* [WHAT THE TASK ASKS]
Determine the count of lines in the following entries that contain the string "água". Write only the number.

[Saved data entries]
/---

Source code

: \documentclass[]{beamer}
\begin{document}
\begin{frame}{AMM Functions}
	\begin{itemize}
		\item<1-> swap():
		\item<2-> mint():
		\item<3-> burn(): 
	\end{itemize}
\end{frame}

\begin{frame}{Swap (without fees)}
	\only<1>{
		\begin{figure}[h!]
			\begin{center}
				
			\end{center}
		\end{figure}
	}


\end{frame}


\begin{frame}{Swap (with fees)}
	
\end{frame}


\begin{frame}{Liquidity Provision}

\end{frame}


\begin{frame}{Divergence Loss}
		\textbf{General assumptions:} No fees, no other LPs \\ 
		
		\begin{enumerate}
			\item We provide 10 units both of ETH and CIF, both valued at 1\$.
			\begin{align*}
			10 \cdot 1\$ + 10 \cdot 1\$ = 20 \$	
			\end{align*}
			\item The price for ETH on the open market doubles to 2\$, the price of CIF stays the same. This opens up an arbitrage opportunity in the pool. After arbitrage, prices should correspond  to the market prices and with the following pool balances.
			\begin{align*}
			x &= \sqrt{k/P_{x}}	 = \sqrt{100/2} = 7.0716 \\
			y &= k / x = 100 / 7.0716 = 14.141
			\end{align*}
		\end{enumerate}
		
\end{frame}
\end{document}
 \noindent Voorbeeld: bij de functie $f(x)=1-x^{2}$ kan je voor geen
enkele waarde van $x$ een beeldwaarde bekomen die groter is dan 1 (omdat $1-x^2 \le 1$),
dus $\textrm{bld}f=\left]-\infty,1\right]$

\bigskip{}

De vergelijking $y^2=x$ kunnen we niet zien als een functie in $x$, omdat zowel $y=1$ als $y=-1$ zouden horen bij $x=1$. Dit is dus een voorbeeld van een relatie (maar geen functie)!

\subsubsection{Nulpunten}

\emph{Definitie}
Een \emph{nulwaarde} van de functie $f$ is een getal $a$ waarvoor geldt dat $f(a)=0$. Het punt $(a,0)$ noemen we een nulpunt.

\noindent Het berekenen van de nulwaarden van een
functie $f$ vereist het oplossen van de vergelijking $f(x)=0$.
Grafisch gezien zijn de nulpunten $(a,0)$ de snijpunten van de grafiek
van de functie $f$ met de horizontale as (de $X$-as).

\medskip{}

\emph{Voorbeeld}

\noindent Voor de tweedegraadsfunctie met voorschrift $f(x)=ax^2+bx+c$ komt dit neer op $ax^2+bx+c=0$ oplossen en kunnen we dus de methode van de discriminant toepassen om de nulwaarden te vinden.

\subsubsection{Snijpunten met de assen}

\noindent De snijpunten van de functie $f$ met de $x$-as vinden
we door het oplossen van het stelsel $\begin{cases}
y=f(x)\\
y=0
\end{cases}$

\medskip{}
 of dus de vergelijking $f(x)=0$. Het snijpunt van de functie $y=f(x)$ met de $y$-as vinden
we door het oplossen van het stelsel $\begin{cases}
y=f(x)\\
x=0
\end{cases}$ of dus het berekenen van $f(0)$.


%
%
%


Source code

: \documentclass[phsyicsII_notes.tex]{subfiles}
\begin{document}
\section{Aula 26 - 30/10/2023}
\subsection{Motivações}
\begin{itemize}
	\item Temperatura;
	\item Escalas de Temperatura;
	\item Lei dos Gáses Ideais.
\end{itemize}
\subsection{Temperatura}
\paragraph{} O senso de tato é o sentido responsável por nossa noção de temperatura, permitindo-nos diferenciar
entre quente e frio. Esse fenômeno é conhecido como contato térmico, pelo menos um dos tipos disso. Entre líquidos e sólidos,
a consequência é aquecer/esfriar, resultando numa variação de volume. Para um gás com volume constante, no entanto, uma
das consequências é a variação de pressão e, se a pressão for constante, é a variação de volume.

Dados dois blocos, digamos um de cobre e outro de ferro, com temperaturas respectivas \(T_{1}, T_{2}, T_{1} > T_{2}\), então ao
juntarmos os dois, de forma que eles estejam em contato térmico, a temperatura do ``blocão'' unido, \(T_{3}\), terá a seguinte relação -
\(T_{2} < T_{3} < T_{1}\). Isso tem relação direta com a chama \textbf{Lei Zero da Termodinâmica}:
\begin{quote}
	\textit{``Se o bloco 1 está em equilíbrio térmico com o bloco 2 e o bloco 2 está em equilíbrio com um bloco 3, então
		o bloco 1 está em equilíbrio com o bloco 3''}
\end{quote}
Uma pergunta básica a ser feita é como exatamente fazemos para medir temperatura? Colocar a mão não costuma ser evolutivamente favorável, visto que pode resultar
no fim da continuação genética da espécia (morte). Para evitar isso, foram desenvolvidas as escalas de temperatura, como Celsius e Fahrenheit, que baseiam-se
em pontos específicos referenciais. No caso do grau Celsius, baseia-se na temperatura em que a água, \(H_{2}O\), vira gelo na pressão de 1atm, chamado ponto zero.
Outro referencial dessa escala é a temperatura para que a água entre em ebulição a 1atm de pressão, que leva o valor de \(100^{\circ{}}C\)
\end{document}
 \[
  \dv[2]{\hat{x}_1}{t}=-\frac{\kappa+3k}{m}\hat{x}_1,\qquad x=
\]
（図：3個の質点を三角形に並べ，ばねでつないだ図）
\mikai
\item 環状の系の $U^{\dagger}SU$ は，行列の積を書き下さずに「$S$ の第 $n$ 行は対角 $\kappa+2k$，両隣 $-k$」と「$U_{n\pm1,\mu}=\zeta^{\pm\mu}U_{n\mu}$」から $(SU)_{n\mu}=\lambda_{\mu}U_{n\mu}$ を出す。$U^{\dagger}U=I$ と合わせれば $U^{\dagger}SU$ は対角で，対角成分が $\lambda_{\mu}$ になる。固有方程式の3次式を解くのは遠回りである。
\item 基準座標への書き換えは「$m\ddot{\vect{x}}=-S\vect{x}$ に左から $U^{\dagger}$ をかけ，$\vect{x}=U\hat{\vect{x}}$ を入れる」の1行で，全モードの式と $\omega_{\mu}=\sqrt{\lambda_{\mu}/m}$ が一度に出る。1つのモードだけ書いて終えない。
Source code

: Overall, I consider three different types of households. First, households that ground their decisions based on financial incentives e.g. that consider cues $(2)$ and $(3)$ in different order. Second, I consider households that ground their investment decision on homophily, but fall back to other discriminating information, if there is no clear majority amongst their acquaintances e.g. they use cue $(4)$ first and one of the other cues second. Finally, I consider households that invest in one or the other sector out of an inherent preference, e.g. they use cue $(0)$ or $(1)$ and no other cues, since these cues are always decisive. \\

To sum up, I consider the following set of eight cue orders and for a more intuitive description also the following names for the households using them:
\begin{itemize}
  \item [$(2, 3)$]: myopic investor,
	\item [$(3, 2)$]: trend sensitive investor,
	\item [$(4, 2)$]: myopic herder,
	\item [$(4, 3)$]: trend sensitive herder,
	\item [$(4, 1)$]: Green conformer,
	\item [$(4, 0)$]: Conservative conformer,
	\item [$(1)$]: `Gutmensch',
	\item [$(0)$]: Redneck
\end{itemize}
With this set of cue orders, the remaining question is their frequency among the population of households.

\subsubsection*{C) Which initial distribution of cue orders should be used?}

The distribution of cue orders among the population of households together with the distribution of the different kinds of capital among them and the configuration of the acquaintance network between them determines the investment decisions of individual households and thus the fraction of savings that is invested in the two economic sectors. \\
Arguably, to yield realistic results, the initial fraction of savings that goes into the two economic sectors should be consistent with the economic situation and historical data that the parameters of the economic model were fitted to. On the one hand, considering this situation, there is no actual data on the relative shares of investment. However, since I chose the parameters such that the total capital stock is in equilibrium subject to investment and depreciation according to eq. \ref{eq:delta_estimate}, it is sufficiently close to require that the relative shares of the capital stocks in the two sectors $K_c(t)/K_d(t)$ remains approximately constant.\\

\---

* [WRITTEN ANSWER]
2